Alternative Approaches to Broadband Policy

Lessons on Deregulation from Denmark

Denmark has been praised as a broadband utopia, but observers often fail to understand the concrete decisions that helped create Danish telecommunications policy. Many would be surprised to learn that Denmark’s government has pursued a largely laissez-faire approach to telecom regulation.

American Enterprise Institute Visiting Fellow Roslyn Layton and Mercatus Center MA Fellow Joseph Kane lay out the remarkable success of the Danish broadband industry and provide a detailed review of the eight policies that influenced the industry. The study concludes with lessons for US regulators, particularly for the Federal Communications Commission as a specialized telecom regulator.


Denmark is notable for its high broadband penetration and robust mobile broadband market:

  • Since 2007, Denmark has been ranked as a top digital nation by the International Telecommunication Union for its people’s access to, use of, and skills in information communications technologies.
  • In 2015, Denmark was ranked first in fixed broadband penetration by the Organisation for Economic Co-operation and Development, and the nation is notable for the high penetration of fiber networks, which has been achieved without significant subsidies.
  • Denmark has 5.6 million people and 6.6 million mobile broadband subscriptions, with 15 percent of the country’s subscribers using mobile as their main source of broadband.


The following eight developments illustrate Denmark’s choice to follow a linear path of classic regulation to its final step of achieving full competition and removing regulation.

  • 1994: national strategy for digitization. Denmark established a national digital strategy to simplify and facilitate interactions between the private and public sectors. 
  • 1999: telecom agreement. A group of political parties forged an agreement emphasizing the need for a no-subsidy, market-based, technology-neutral telecom policy that recognizes the power of convergence to create competition. While the government was not interested in regulating telecom operators, it did see a role for itself in “facilitating” the digital society by being a key buyer of information and communications technologies, by digitizing government services, and by providing digital assets that individuals and enterprises can use to lower transaction costs.
  • 2006: removal of wholesale regulation on wireless. The telecom regulator declared the wholesale wireless market competitive and deregulated it. There have been no notable complaints about wireless wholesale rates, and the market remains vibrant.
  • 2011: dismantling of the broadband regulator. A new center-left government dismantled the telecom regulator, reshuffling its remaining functions and staff into different departments. The benefits of this development include reduced regulatory capture between the telecom authority and industry and the application of telecom policy expertise to other branches of government. 
  • 2011: cooperation among stakeholders on net neutrality. The Danish telecom operators’ trade association created a self-regulation body based on a set of net neutrality principles and a multistakeholder process. This “soft regulation” of net neutrality has been a success: the mobile application development industry is more vibrant in Denmark than in countries pursuing “hard regulation” policies, such as the Netherlands. 
  • 2011: facilitating cooperation on mobile infrastructure. Local municipalities were folding to political pressure against building cellular antennas and some were manipulating land lease prices for antenna construction. The Danish minister of business called a meeting of stakeholders to discuss the challenges the mobile industry had been facing in this area, and the result was an about-face from local governments on land leases.
  • 2015: EU rejection of consolidation. A merger between two smaller Danish telecom companies was abandoned in the face of regulatory pressure from the European Union stemming from concerns about mobile prices in a market with fewer than four providers. Mobile prices climbed in the wake of the deal’s collapse, and incumbent provider TDC retains 51 percent of the market share.
  • 2015: pan-Nordic cooperation on telecom policy. The telecom authorities of the Nordic countries produced a position paper noting that telecom regulation needs to be updated to reflect the competition from content providers and recognizing that telecom operators are not “bottlenecks” to content providers.

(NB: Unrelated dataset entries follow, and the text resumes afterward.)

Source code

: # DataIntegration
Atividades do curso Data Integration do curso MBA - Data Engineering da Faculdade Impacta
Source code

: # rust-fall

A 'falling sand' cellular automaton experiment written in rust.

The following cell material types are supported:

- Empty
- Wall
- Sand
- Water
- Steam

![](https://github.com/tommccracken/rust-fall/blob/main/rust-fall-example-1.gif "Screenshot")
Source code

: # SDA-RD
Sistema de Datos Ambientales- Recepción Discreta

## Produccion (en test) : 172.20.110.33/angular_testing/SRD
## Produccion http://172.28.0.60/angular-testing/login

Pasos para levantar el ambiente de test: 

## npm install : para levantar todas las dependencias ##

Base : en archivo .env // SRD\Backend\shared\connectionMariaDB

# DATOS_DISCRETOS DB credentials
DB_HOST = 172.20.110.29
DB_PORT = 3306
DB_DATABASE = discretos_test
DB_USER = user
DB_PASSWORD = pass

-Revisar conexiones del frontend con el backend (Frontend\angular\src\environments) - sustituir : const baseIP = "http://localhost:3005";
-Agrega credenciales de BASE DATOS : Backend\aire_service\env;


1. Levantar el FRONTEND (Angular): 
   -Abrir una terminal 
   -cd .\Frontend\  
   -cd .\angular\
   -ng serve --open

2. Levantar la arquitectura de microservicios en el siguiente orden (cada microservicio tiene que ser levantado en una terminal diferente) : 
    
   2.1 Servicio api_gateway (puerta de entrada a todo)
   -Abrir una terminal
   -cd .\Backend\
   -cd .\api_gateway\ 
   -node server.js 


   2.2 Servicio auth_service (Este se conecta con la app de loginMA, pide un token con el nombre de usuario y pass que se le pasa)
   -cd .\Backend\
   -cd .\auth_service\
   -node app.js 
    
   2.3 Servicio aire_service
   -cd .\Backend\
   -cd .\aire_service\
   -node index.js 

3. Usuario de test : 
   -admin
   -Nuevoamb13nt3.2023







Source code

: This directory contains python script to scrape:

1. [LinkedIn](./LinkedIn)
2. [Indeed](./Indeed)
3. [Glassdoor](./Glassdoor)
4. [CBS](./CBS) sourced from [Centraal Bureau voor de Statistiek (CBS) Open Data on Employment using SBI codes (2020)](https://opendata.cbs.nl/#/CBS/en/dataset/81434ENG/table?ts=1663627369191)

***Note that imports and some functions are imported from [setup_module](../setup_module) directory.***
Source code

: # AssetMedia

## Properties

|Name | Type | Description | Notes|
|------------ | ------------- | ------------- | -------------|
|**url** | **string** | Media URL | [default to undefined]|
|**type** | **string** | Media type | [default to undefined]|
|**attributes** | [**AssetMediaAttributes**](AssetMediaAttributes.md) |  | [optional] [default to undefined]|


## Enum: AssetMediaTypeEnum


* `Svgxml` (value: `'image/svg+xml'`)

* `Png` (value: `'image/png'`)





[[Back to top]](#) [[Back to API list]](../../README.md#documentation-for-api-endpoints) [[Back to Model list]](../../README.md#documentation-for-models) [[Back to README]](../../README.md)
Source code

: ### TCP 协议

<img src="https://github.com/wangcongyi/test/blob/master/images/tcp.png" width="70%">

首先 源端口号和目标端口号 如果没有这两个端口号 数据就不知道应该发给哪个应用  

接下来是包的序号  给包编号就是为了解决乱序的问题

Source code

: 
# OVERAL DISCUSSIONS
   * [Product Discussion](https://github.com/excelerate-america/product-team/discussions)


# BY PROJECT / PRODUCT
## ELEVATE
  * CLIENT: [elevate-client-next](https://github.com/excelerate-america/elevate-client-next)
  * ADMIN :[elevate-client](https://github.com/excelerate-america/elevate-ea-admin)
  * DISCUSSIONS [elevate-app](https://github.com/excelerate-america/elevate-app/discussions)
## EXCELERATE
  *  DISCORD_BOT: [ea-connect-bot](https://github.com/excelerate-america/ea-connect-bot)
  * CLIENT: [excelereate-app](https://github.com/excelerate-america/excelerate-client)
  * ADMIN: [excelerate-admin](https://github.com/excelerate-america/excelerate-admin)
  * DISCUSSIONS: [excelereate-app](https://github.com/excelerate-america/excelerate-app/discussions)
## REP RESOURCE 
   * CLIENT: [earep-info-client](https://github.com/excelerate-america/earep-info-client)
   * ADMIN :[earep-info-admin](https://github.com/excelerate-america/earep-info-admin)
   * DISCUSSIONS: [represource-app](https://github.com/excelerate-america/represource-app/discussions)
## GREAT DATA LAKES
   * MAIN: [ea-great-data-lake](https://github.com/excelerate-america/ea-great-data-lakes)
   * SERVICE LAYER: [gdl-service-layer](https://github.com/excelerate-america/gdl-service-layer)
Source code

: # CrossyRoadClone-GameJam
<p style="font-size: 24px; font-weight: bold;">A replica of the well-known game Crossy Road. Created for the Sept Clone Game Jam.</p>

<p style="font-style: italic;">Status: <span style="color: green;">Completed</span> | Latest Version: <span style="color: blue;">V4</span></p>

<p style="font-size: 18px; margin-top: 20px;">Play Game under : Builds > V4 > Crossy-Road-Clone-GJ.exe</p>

These developments in Denmark illustrate some important lessons for the United States:

  • Cooperation across parties is key for sustainable outcomes. While political stereotypes would suggest that Republicans are more focused on deregulation than Democrats, it was the Carter administration that deregulated the airline industry, and the Clinton administration worked with Congress to enact the Telecommunications Act of 1996, which promised to keep the Internet “free and unfettered from state and federal regulation.” Democrats and Republicans should work together to create win-win outcomes for telecom policy.
  • A telecom regulator is not essential to deliver telecom laws. Deregulated markets are still subject to competition law, and in fact could come under closer scrutiny. The Federal Trade Commission’s consumer protection standards are tougher than standards employed by the Federal Communications Commission today, and Federal Trade Commission can actually recover damages for consumers, whereas the fines collected by the Federal Communications Commission do not benefit those abused.